## TASK DIRECTIONS
Below are some records. Reproduce them exactly from their first line through the line with "The Sino-East Slavic", inclusive.

[Saved entries]
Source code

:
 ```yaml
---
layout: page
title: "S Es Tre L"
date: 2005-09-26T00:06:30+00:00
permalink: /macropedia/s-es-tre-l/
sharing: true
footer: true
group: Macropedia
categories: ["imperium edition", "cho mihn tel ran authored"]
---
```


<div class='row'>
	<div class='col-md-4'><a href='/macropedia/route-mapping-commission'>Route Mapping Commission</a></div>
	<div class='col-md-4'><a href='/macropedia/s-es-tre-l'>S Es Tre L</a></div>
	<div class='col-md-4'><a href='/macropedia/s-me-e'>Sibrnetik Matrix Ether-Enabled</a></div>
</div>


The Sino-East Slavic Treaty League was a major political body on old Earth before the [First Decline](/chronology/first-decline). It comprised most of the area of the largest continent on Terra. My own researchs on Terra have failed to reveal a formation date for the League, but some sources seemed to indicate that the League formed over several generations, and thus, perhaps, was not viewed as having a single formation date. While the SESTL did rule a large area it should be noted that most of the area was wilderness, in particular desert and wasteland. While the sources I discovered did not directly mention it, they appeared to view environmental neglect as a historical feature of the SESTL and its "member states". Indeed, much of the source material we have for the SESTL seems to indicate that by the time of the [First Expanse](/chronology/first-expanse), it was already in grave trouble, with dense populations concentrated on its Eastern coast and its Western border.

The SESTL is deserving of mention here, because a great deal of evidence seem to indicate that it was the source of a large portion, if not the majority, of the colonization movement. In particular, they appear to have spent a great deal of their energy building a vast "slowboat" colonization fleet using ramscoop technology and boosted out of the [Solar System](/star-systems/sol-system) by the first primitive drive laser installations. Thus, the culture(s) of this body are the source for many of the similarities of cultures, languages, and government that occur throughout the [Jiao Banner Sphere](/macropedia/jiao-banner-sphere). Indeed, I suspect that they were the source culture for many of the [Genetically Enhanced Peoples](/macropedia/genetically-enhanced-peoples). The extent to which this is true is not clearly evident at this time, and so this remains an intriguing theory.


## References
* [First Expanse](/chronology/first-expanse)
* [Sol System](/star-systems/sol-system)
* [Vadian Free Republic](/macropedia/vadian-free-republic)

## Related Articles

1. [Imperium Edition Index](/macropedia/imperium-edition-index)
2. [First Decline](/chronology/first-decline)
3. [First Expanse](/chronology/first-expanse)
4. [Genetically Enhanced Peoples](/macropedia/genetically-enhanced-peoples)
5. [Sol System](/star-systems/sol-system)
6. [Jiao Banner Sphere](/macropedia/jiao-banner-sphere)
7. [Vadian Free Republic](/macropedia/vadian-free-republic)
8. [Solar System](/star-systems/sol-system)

## RESULT FOR THIS TASK
Source code

:
 ```yaml
---
layout: page
title: "S Es Tre L"
date: 2005-09-26T00:06:30+00:00
permalink: /macropedia/s-es-tre-l/
sharing: true
footer: true
group: Macropedia
categories: ["imperium edition", "cho mihn tel ran authored"]
---
```


<div class='row'>
	<div class='col-md-4'><a href='/macropedia/route-mapping-commission'>Route Mapping Commission</a></div>
	<div class='col-md-4'><a href='/macropedia/s-es-tre-l'>S Es Tre L</a></div>
	<div class='col-md-4'><a href='/macropedia/s-me-e'>Sibrnetik Matrix Ether-Enabled</a></div>
</div>


The Sino-East Slavic Treaty League was a major political body on old Earth before the [First Decline](/chronology/first-decline). It comprised most of the area of the largest continent on Terra. My own researchs on Terra have failed to reveal a formation date for the League, but some sources seemed to indicate that the League formed over several generations, and thus, perhaps, was not viewed as having a single formation date. While the SESTL did rule a large area it should be noted that most of the area was wilderness, in particular desert and wasteland. While the sources I discovered did not directly mention it, they appeared to view environmental neglect as a historical feature of the SESTL and its "member states". Indeed, much of the source material we have for the SESTL seems to indicate that by the time of the [First Expanse](/chronology/first-expanse), it was already in grave trouble, with dense populations concentrated on its Eastern coast and its Western border.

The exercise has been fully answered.